• _Required action_:
Go over the entries and report the lines where the word "alpha" occurs.

(Pictures paired with source code)
-=-=-

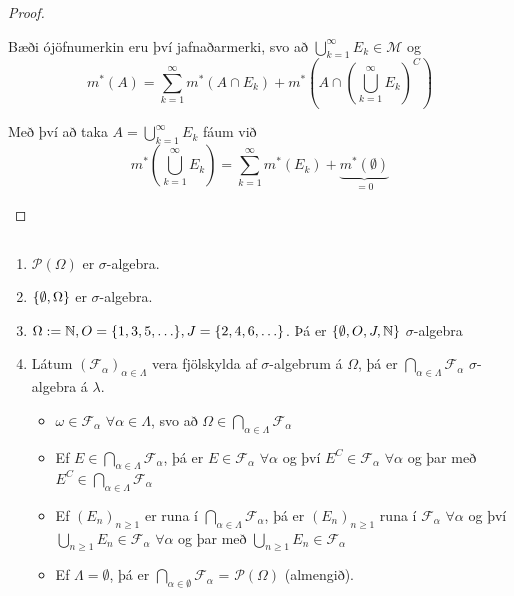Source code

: \documentclass[12pt]{book}
\newcommand{\cP}{\mathcal{P}}
\newcommand{\cF}{\mathcal{F}}
\newcommand{\cM}{\mathcal{M}}
\begin{document}
\begin{proof}
\begin{enumerate}[(i)]
\begin{itemize}
      Bæði ójöfnumerkin eru því jafnaðarmerki, svo að $\bigcup_{k=1}^{\infty} E_k \in \cM$  og
      \[ m^*(A) = \sum_{k=1}^{\infty} m^*(A \cap E_k) + m^*(A \cap (\bigcup_{k=1}^{\infty} E_k)^C) \]

Með því að taka $A = \bigcup_{k=1}^{\infty} E_k$ fáum við \[m^*(\bigcup_{k=1}^{\infty} E_k) = \sum_{k=1}^{\infty} m^*(E_k) + \underbrace{m^*(\emptyset)}_{= 0}\]
  \end{itemize}
  \end{enumerate}
\end{proof}
\subsection{}

\begin{enumerate}
\item  $\cP(\Omega)$ er $\sigma$-algebra.
\item $\{\emptyset, \Omega\}$ er $\sigma$-algebra.
\item $ \Omega := \N, O = \set{1,3,5,\dotsc}, J = \set{2,4,6,\dotsc}$.
Þá er $\{\emptyset, O, J,\mathbb{N}\}$ $\sigma$-algebra
\item  Látum $(\mathcal{F}_{\alpha})_{\alpha \in \Lambda}$ vera fjölskylda af
$\sigma$-algebrum á $\Omega$, þá er $\bigcap_{\alpha \in \Lambda} \mathcal{F}_{\alpha}$
$\sigma$-algebra á $\lambda$.
\begin{itemize}
\item $\omega \in \cF_{\alpha}$ $\forall \alpha \in \Lambda$, svo að $\Omega \in \bigcap_{\alpha \in \Lambda} \cF_{\alpha}$
\item Ef $E \in \bigcap_{\alpha \in \Lambda} \mathcal{F}_{\alpha}$, þá er $E \in \cF_{\alpha}$ $\forall \alpha$ og
  því $E^C \in \cF_{\alpha}$ $\forall \alpha$ og þar með $E^C \in \bigcap_{\alpha \in \Lambda} \mathcal{F}_{\alpha}$


\item Ef $(E_n)_{n \geq 1}$ er runa í $\bigcap_{\alpha \in \Lambda} \mathcal{F}_{\alpha}$, þá er $(E_n)_{n \geq 1}$
  runa í $\cF_{\alpha}$ $\forall \alpha$ og því $\bigcup_{n \geq 1} E_n \in \cF_{\alpha}$ $\forall \alpha$ og þar með
  $\bigcup_{n\geq 1} E_n \in \cF_{\alpha}$

\item
  \begin{ath}
    
  Ef $\Lambda = \emptyset$, þá er $\bigcap_{\alpha \in \emptyset} \cF_{\alpha}$ = $\cP(\Omega)$ (almengið).
\end{ath}
\end{itemize}


\end{enumerate}
\end{document}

-=-=-

• _Answer for the task_:
\item  Látum $(\mathcal{F}_{\alpha})_{\alpha \in \Lambda}$ vera fjölskylda af
$\sigma$-algebrum á $\Omega$, þá er $\bigcap_{\alpha \in \Lambda} \mathcal{F}_{\alpha}$
\item $\omega \in \cF_{\alpha}$ $\forall \alpha \in \Lambda$, svo að $\Omega \in \bigcap_{\alpha \in \Lambda} \cF_{\alpha}$
\item Ef $E \in \bigcap_{\alpha \in \Lambda} \mathcal{F}_{\alpha}$, þá er $E \in \cF_{\alpha}$ $\forall \alpha$ og
  því $E^C \in \cF_{\alpha}$ $\forall \alpha$ og þar með $E^C \in \bigcap_{\alpha \in \Lambda} \mathcal{F}_{\alpha}$
\item Ef $(E_n)_{n \geq 1}$ er runa í $\bigcap_{\alpha \in \Lambda} \mathcal{F}_{\alpha}$, þá er $(E_n)_{n \geq 1}$
  runa í $\cF_{\alpha}$ $\forall \alpha$ og því $\bigcup_{n \geq 1} E_n \in \cF_{\alpha}$ $\forall \alpha$ og þar með
  $\bigcup_{n\geq 1} E_n \in \cF_{\alpha}$
  Ef $\Lambda = \emptyset$, þá er $\bigcap_{\alpha \in \emptyset} \cF_{\alpha}$ = $\cP(\Omega)$ (almengið).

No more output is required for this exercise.